Segment Start: Records provided
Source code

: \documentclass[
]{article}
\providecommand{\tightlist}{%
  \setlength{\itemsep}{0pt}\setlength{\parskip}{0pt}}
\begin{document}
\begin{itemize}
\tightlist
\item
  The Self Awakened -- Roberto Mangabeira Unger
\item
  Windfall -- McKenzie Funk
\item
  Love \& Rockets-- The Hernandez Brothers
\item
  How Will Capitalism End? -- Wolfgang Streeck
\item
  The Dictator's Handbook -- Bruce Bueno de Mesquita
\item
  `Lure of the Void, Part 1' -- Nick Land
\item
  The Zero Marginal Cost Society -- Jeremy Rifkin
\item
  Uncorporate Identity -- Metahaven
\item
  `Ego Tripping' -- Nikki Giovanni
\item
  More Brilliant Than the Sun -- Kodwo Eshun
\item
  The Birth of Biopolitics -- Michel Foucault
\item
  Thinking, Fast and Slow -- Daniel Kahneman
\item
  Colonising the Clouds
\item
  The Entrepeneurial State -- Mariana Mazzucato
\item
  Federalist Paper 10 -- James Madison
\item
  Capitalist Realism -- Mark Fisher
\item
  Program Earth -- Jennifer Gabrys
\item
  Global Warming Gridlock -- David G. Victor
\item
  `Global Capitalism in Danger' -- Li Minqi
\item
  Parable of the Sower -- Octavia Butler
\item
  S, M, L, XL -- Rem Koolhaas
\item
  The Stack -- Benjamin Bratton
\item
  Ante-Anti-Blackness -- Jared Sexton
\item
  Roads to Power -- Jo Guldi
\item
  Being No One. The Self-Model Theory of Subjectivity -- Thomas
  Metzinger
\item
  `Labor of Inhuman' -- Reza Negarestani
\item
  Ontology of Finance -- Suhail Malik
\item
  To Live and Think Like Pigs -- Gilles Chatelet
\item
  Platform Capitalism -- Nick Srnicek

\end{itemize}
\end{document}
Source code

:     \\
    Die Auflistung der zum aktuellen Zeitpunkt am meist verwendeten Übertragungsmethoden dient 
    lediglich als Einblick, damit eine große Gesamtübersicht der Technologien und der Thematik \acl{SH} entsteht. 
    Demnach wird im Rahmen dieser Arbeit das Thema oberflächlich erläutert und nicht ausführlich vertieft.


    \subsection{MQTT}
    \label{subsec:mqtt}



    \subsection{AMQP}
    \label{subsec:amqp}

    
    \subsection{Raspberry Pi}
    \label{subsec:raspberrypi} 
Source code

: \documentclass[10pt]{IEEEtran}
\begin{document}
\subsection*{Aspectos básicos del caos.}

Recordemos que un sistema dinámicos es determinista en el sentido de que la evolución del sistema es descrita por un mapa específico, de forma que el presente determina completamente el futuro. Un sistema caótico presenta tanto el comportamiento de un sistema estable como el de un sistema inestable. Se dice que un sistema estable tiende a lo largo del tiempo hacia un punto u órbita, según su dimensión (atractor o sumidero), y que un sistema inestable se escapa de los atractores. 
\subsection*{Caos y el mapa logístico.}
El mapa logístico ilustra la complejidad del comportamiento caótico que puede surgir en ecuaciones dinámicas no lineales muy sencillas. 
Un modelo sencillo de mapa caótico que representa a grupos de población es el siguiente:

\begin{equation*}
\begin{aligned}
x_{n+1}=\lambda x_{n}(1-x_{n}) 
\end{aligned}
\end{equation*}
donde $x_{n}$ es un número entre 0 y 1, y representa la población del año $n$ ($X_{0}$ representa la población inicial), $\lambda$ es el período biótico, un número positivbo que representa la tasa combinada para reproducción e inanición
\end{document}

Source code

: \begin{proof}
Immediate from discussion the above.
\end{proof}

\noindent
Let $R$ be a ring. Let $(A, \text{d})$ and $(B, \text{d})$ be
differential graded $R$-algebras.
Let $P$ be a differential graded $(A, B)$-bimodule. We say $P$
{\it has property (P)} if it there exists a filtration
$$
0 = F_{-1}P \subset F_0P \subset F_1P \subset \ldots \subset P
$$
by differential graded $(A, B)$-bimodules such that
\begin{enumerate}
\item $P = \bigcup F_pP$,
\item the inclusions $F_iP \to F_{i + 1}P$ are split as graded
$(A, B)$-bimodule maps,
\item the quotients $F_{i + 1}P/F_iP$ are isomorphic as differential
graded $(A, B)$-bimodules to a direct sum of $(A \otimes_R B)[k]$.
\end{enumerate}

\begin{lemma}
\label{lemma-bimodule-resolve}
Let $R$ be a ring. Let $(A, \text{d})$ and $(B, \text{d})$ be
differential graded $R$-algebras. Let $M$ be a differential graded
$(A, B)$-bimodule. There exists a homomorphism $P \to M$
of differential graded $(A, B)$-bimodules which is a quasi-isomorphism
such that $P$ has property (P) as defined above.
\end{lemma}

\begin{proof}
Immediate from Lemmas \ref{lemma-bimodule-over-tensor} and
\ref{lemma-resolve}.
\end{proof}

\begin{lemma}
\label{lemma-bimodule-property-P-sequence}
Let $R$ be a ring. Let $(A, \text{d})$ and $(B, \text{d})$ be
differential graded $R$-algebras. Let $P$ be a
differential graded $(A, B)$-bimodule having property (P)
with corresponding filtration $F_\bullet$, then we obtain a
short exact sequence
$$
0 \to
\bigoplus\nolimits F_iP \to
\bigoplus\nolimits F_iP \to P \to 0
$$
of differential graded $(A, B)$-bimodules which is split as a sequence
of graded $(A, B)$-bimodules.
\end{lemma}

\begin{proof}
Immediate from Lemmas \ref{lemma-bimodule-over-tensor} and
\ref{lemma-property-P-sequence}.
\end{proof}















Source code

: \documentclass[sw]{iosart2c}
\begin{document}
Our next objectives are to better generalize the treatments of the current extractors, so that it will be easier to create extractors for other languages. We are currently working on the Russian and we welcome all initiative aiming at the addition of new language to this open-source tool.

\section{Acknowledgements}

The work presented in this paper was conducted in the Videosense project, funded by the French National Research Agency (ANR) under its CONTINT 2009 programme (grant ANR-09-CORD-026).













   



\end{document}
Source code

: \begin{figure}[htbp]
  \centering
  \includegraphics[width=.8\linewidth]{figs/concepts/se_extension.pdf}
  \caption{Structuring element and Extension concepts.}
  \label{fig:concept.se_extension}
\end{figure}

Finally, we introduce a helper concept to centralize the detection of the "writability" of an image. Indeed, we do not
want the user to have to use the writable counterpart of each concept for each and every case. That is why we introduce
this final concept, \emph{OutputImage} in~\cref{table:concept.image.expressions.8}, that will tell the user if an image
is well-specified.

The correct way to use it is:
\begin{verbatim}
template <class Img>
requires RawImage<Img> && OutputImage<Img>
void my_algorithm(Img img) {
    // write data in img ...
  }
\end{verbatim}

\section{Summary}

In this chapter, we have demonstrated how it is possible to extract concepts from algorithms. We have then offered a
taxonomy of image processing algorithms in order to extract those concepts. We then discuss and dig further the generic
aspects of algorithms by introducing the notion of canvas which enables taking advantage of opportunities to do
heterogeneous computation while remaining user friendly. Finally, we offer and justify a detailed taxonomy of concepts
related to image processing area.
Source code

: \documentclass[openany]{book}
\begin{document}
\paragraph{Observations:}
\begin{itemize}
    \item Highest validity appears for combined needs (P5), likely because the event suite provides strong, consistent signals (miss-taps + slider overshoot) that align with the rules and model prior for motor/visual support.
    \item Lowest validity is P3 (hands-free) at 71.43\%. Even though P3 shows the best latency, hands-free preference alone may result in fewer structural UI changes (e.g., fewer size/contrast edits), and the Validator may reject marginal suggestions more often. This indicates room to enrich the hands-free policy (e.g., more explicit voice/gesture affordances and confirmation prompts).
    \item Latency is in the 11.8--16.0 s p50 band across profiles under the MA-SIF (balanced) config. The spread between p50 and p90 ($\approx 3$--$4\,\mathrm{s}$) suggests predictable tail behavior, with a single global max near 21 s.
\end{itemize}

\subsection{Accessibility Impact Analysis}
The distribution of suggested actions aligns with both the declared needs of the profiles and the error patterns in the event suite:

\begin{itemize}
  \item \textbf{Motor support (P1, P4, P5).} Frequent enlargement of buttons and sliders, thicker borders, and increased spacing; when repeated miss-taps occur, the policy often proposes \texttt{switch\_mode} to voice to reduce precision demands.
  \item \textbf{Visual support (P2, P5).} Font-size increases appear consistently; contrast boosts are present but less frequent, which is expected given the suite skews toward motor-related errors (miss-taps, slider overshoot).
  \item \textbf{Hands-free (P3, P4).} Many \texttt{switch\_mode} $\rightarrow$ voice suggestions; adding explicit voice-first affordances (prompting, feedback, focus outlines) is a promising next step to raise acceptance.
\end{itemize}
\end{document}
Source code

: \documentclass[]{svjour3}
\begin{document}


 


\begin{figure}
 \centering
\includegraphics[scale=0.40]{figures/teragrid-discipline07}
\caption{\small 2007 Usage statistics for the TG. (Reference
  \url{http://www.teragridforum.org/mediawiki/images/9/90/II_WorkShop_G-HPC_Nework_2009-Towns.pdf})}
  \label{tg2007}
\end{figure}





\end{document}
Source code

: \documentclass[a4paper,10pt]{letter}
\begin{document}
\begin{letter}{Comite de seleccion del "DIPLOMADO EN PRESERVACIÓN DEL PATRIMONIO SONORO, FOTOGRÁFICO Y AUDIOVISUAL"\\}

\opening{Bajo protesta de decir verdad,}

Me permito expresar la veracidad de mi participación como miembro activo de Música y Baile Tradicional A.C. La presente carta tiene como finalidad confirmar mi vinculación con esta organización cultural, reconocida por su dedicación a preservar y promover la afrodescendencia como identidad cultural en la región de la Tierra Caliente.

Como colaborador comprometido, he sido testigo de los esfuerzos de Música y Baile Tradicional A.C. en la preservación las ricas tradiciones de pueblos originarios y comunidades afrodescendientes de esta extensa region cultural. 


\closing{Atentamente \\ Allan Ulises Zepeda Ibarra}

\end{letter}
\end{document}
Segment End: Records provided
Task to complete. Taking the listing above as the source, transcribe only the lines starting at the line with "Parable of the Sower -- Octavia Butler" and going through the line with "Being No One.", unaltered and with both ends included.

Exercise response.
  Parable of the Sower -- Octavia Butler
\item
  S, M, L, XL -- Rem Koolhaas
\item
  The Stack -- Benjamin Bratton
\item
  Ante-Anti-Blackness -- Jared Sexton
\item
  Roads to Power -- Jo Guldi
\item
  Being No One. The Self-Model Theory of Subjectivity -- Thomas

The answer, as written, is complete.